Notes on the Kaggle Titanic Stacking Model

2017-08-17

Contents

While reading through Kaggle kernels for the Titanic challenge, many of them use SVM, RandomForest, LogisticRegression, etc. What makes this particular kernel interesting is that it builds a model from six different learners:
Introduction to Ensembling/Stacking in Python Using data from Titanic: Machine Learning from Disaster
At Level 1 it uses RandomForestClassifier, AdaBoostClassifier, GradientBoostingClassifier, ExtraTreesClassifier, and SVM, and at Level 2 it uses XGBoost. I sketched the overall flow of the model to make it easier to understand — the raw source is hard to parse quickly. The author cleverly uses classes to keep the notebook code clean, which also makes it easier to modify and organize later.

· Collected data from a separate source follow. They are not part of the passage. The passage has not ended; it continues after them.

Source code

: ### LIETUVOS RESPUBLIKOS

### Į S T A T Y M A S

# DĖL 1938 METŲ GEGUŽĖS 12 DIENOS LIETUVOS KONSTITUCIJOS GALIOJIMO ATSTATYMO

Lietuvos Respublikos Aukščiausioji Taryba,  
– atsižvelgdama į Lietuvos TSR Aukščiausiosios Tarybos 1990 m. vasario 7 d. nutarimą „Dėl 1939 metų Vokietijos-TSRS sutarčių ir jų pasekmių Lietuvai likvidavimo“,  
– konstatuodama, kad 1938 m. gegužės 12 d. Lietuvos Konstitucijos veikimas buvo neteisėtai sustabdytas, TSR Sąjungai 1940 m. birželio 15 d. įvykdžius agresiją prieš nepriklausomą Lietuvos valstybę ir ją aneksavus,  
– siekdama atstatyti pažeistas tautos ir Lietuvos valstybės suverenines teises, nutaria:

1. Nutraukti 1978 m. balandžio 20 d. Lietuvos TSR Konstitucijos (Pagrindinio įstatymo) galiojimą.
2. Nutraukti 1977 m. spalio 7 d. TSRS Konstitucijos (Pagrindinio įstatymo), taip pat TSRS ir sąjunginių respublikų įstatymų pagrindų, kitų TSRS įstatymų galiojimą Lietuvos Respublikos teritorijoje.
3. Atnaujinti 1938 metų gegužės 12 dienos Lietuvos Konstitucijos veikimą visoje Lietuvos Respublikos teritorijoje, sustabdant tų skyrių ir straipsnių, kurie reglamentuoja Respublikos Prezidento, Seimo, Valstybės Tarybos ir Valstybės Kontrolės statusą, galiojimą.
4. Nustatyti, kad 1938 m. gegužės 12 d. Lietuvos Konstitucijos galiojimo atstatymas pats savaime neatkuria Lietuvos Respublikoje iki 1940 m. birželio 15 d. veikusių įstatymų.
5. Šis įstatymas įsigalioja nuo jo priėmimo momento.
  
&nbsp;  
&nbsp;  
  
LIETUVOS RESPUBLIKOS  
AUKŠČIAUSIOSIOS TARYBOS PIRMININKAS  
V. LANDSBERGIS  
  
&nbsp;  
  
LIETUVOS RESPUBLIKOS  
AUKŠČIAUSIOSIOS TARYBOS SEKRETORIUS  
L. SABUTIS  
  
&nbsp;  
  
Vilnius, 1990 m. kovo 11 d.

(Image missing: this spot originally showed a Level 1 / Level 2 stacking flow diagram, illustrating how out-of-fold predictions from 5 base learners are combined to form the training/test data for the XGBoost meta-learner.)

Level 1

The most important part here is the data handling. Kaggle gives us two files: train and test, where train.shape = (891, 12) and test.shape = (418, 11). After splitting train with cross-validation, you get five 178-row slices. Since we have 5 folds and 5 models, this is where it’s easy to get confused. So let’s walk through Model 1 (Random Forest) as an example: we split train into 5 folds, feed them into Random Forest, with the first fold using 713 people as the training set and 178 as the validation set, the second fold swapping in a different 713 as the training set and 178 as validation, and so on. The predictions from all validation sets combine into a 178 × 4 + 179 = 891 et_oof_train array. (Careful! When KFold splits our data into 5 parts, the first part is actually 712 × 179 while the rest are 713 × 178 — I got stuck on that for a while…) Repeat this for each model and you get five out-of-fold_train arrays. Combined, they form an 891 × 5 training set — the training set for XGBoost. Where does XGBoost’s test set come from? Continuing the Random Forest example: we split the training set into 5 folds, producing 5 Random Forest models. Each of those 5 models predicts on test, giving us 5 × 418 predictions. We average these and reshape to (-1, 1), yielding a (418,) ndarray with values between 0 and 1. Since we have 5 models, the final x_test has 418 × 5 entries.

Level 2

Finally, in XGBoost it’s just a matter of tuning parameters. Here are the author’s parameters for reference:

gbm = xgb.XGBClassifier(
 #learning_rate = 0.02,
 n_estimators= 2000,
 max_depth= 4,
 min_child_weight= 2,
 #gamma=1,
 gamma=0.9, 
 subsample=0.8,
 colsample_bytree=0.8,
 objective= ‘binary:logistic’,
 nthread= -1,
 scale_pos_weight=1).fit(x_train, y_train)
predictions = gbm.predict(x_test)

And that basically completes our stacking model. Corrections are welcome if I got anything wrong.